▶ _Task directions_: Among the lines of the records, find all that carry the word "webpage" and copy them.

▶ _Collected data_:
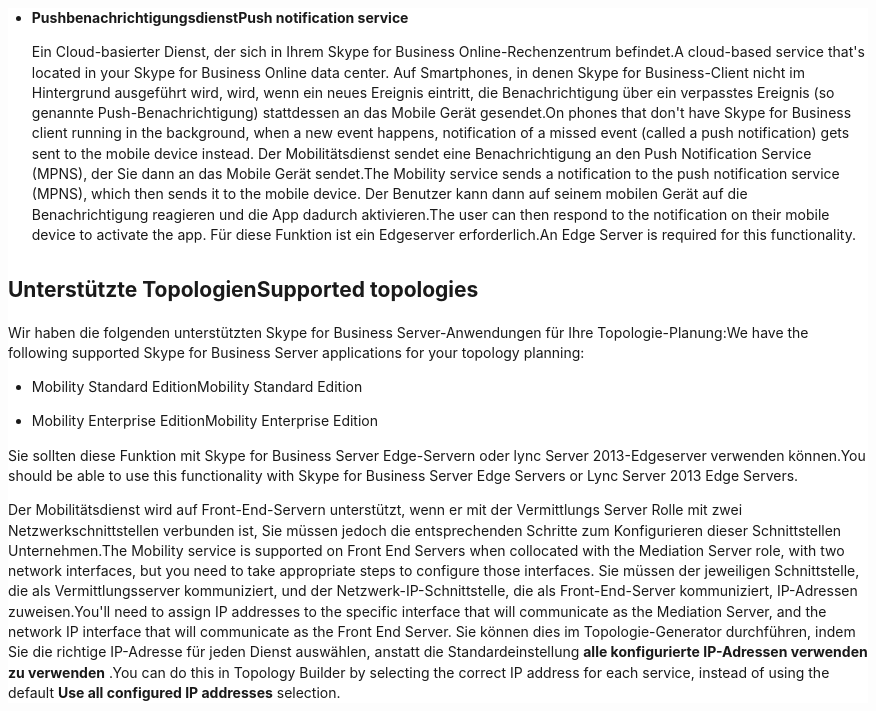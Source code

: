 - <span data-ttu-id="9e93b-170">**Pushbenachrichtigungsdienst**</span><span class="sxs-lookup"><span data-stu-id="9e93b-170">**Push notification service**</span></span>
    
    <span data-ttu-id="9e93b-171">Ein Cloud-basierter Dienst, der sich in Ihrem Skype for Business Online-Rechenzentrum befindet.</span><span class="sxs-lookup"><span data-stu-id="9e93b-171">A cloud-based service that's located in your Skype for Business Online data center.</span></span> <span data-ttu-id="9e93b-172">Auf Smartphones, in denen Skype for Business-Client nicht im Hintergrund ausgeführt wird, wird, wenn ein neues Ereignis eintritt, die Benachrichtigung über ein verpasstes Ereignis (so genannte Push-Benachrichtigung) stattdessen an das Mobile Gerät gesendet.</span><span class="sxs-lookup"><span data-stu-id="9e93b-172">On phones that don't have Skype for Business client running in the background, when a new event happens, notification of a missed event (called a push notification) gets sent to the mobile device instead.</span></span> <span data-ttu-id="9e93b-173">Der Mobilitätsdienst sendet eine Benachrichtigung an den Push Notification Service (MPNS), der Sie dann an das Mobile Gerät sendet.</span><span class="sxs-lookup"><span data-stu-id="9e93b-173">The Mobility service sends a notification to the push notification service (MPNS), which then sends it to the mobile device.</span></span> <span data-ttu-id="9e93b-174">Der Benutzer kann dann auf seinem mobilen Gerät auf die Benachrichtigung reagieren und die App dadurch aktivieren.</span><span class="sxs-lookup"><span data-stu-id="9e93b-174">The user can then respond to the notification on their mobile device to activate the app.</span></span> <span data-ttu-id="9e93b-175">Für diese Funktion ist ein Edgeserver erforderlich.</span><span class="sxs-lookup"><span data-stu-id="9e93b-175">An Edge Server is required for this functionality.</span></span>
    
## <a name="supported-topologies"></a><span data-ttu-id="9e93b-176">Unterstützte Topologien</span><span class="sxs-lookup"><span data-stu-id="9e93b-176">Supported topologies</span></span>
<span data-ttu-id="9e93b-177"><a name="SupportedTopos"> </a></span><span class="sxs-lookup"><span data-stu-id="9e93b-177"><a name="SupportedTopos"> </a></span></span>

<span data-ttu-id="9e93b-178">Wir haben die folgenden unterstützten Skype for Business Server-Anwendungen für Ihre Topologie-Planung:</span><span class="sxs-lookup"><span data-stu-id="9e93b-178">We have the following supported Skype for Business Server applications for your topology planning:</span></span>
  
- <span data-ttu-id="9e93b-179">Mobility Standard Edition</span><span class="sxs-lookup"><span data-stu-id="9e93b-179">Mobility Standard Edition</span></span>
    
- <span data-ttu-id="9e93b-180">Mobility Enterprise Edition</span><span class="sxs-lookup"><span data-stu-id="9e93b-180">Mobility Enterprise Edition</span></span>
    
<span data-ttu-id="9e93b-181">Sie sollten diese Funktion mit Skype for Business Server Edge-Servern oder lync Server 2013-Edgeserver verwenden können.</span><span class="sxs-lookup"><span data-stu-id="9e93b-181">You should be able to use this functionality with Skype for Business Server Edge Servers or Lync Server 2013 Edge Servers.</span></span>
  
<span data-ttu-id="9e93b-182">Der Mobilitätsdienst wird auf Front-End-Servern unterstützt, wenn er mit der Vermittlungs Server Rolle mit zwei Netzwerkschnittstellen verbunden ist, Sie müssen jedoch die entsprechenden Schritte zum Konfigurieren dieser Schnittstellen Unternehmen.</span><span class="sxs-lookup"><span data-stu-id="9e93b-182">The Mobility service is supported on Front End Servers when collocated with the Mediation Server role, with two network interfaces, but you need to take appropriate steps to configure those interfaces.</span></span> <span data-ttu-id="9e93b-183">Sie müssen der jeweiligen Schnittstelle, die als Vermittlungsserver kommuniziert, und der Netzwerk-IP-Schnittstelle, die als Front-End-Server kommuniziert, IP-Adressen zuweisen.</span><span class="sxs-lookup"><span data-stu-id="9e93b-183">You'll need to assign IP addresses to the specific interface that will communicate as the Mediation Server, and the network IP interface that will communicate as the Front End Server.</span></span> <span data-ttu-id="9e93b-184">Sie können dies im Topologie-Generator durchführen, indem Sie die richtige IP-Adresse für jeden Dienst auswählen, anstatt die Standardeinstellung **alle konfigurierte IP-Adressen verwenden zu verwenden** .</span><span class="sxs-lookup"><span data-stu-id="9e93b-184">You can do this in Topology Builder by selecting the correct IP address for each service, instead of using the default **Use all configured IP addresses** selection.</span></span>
...
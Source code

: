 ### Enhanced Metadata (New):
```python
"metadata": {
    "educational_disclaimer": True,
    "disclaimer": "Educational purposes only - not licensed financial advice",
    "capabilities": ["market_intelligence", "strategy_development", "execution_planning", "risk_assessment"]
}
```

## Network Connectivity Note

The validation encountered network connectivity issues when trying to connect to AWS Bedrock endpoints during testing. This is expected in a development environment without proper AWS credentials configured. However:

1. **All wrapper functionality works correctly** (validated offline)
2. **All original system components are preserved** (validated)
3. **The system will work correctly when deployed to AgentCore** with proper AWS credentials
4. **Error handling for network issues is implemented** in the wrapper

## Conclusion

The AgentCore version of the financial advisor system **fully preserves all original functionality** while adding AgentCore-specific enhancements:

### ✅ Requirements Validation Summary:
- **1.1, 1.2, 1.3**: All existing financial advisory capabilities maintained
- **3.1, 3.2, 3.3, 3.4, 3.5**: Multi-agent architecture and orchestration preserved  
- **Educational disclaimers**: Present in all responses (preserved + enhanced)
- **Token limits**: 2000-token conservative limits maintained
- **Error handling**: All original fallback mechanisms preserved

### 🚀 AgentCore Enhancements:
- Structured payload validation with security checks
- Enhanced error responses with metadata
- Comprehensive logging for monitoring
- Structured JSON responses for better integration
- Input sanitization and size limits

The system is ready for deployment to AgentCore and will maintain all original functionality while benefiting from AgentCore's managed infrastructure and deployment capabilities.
==
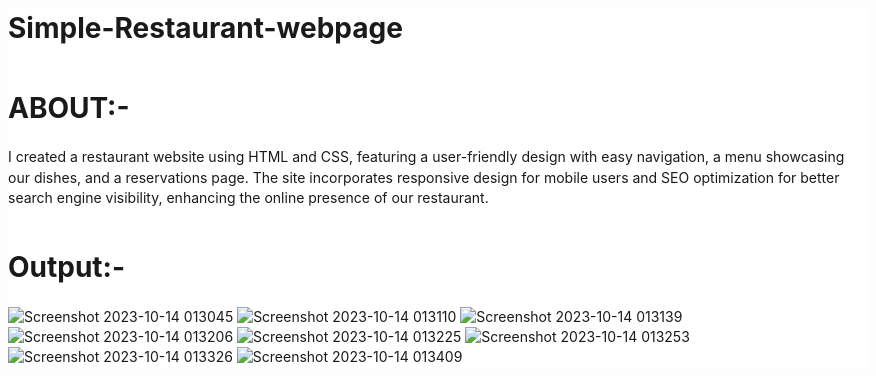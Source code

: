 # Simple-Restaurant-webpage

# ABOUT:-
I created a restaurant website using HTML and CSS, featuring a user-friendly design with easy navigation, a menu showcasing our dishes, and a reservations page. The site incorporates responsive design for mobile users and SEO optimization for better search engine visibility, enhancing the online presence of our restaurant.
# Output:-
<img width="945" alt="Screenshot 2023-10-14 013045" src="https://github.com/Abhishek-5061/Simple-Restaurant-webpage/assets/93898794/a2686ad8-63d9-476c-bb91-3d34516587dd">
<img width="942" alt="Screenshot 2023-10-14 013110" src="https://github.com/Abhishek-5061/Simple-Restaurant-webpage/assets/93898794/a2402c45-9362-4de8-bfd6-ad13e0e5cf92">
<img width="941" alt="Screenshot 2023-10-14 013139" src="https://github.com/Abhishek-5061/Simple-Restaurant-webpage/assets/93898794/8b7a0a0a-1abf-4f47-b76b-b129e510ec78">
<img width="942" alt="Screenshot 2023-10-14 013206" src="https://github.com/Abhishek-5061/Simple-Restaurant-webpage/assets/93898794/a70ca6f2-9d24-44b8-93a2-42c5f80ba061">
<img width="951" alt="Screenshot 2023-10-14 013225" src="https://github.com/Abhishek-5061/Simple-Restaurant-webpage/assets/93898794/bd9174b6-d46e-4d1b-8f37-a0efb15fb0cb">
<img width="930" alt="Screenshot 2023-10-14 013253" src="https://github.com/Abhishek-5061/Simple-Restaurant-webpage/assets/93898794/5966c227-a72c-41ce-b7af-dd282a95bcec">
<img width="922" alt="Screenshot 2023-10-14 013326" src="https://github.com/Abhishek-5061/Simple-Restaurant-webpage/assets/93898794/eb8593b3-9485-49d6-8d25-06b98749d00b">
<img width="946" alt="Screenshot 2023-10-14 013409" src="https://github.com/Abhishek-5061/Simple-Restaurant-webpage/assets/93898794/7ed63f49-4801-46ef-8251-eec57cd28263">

▶ _Output of the exercise_:
: # Simple-Restaurant-webpage
<img width="945" alt="Screenshot 2023-10-14 013045" src="https://github.com/Abhishek-5061/Simple-Restaurant-webpage/assets/93898794/a2686ad8-63d9-476c-bb91-3d34516587dd">
<img width="942" alt="Screenshot 2023-10-14 013110" src="https://github.com/Abhishek-5061/Simple-Restaurant-webpage/assets/93898794/a2402c45-9362-4de8-bfd6-ad13e0e5cf92">
<img width="941" alt="Screenshot 2023-10-14 013139" src="https://github.com/Abhishek-5061/Simple-Restaurant-webpage/assets/93898794/8b7a0a0a-1abf-4f47-b76b-b129e510ec78">
<img width="942" alt="Screenshot 2023-10-14 013206" src="https://github.com/Abhishek-5061/Simple-Restaurant-webpage/assets/93898794/a70ca6f2-9d24-44b8-93a2-42c5f80ba061">
<img width="951" alt="Screenshot 2023-10-14 013225" src="https://github.com/Abhishek-5061/Simple-Restaurant-webpage/assets/93898794/bd9174b6-d46e-4d1b-8f37-a0efb15fb0cb">
<img width="930" alt="Screenshot 2023-10-14 013253" src="https://github.com/Abhishek-5061/Simple-Restaurant-webpage/assets/93898794/5966c227-a72c-41ce-b7af-dd282a95bcec">
<img width="922" alt="Screenshot 2023-10-14 013326" src="https://github.com/Abhishek-5061/Simple-Restaurant-webpage/assets/93898794/eb8593b3-9485-49d6-8d25-06b98749d00b">
<img width="946" alt="Screenshot 2023-10-14 013409" src="https://github.com/Abhishek-5061/Simple-Restaurant-webpage/assets/93898794/7ed63f49-4801-46ef-8251-eec57cd28263">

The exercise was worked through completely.